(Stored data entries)
==*==

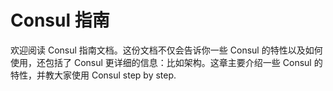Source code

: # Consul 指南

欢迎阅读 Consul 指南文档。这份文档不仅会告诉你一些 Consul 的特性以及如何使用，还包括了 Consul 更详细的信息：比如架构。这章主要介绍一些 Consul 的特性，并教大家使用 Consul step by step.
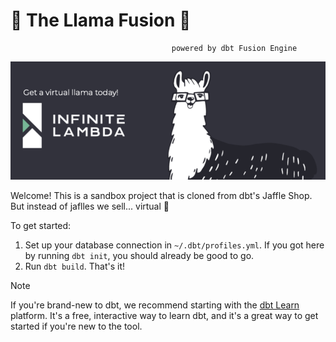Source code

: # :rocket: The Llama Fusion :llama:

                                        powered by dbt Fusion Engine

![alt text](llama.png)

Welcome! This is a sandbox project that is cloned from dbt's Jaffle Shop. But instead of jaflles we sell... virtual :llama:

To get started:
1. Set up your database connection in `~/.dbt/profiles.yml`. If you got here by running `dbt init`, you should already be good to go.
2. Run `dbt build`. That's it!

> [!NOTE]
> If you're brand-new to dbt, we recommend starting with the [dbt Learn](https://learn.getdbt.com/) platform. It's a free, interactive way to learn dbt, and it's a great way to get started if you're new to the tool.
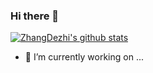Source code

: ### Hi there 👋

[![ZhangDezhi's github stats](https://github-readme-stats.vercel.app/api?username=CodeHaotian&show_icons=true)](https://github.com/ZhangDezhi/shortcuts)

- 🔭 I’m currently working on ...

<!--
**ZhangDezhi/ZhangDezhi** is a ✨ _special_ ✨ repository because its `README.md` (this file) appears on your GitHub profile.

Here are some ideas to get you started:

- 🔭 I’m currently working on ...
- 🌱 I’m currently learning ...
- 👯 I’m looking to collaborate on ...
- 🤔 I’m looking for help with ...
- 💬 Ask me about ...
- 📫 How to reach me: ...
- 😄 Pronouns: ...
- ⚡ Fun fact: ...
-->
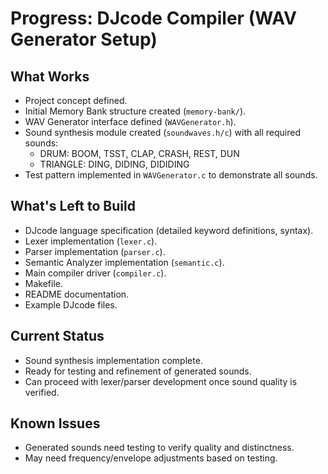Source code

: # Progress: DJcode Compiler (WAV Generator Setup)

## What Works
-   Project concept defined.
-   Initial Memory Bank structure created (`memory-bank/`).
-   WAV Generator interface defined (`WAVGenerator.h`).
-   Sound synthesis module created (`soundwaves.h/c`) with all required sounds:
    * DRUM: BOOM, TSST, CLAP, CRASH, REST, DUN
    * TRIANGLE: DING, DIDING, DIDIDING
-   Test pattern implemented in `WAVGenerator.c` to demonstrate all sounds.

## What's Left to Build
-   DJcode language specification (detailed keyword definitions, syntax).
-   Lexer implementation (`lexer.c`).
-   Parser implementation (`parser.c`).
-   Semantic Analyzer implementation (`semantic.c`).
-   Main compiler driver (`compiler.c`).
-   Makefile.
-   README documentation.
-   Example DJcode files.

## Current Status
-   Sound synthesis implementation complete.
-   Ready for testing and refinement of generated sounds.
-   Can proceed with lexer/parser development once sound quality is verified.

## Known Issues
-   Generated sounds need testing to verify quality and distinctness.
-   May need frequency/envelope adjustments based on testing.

==*==

- **The problem**:
Look back at the entries above. Retype the line with "demonstrate all sounds.", the line with "Main compiler driver", and all lines in between.

- **Solution for this exercise**:
-   Test pattern implemented in `WAVGenerator.c` to demonstrate all sounds.

## What's Left to Build
-   DJcode language specification (detailed keyword definitions, syntax).
-   Lexer implementation (`lexer.c`).
-   Parser implementation (`parser.c`).
-   Semantic Analyzer implementation (`semantic.c`).
-   Main compiler driver (`compiler.c`).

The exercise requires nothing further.